> [TRY IT]: Would you repeat the entries beneath, with nothing changed?
[[ PROVIDED INFORMATION open ]]
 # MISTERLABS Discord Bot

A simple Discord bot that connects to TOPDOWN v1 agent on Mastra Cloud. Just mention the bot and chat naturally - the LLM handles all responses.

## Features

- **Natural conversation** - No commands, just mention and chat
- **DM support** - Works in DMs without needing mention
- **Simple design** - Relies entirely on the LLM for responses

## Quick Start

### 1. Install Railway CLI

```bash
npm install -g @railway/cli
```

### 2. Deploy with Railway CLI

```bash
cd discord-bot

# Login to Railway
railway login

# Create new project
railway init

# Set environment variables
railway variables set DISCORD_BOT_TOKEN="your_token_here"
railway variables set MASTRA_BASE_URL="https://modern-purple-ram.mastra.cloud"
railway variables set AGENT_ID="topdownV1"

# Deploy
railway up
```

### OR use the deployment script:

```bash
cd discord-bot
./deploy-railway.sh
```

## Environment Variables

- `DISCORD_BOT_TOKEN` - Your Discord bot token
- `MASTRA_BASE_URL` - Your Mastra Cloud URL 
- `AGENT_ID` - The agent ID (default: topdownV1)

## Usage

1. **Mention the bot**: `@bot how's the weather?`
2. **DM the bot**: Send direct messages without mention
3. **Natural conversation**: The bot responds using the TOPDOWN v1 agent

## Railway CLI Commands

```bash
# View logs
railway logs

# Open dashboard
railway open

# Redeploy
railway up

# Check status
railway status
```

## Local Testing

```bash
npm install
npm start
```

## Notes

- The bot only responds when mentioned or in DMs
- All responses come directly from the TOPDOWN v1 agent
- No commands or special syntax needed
[[ PROVIDED INFORMATION closed ]]
> [SOLUTION FOR THIS EXERCISE]:
 # MISTERLABS Discord Bot

A simple Discord bot that connects to TOPDOWN v1 agent on Mastra Cloud. Just mention the bot and chat naturally - the LLM handles all responses.

## Features

- **Natural conversation** - No commands, just mention and chat
- **DM support** - Works in DMs without needing mention
- **Simple design** - Relies entirely on the LLM for responses

## Quick Start

### 1. Install Railway CLI

```bash
npm install -g @railway/cli
```

### 2. Deploy with Railway CLI

```bash
cd discord-bot

# Login to Railway
railway login

# Create new project
railway init

# Set environment variables
railway variables set DISCORD_BOT_TOKEN="your_token_here"
railway variables set MASTRA_BASE_URL="https://modern-purple-ram.mastra.cloud"
railway variables set AGENT_ID="topdownV1"

# Deploy
railway up
```

### OR use the deployment script:

```bash
cd discord-bot
./deploy-railway.sh
```

## Environment Variables

- `DISCORD_BOT_TOKEN` - Your Discord bot token
- `MASTRA_BASE_URL` - Your Mastra Cloud URL 
- `AGENT_ID` - The agent ID (default: topdownV1)

## Usage

1. **Mention the bot**: `@bot how's the weather?`
2. **DM the bot**: Send direct messages without mention
3. **Natural conversation**: The bot responds using the TOPDOWN v1 agent

## Railway CLI Commands

```bash
# View logs
railway logs

# Open dashboard
railway open

# Redeploy
railway up

# Check status
railway status
```

## Local Testing

```bash
npm install
npm start
```

## Notes

- The bot only responds when mentioned or in DMs
- All responses come directly from the TOPDOWN v1 agent
- No commands or special syntax needed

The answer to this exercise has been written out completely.